Plain-text document sources:
»»
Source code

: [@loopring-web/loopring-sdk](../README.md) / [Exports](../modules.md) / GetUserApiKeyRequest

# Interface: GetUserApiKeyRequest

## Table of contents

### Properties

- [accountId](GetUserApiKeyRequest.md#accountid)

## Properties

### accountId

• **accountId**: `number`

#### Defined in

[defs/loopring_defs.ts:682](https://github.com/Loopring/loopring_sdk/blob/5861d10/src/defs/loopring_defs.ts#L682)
««
- [Your instructions] Print all the entries above. Keep each one exact.

- [Result of this task]
Source code

: [@loopring-web/loopring-sdk](../README.md) / [Exports](../modules.md) / GetUserApiKeyRequest

# Interface: GetUserApiKeyRequest

## Table of contents

### Properties

- [accountId](GetUserApiKeyRequest.md#accountid)

## Properties

### accountId

• **accountId**: `number`

#### Defined in

[defs/loopring_defs.ts:682](https://github.com/Loopring/loopring_sdk/blob/5861d10/src/defs/loopring_defs.ts#L682)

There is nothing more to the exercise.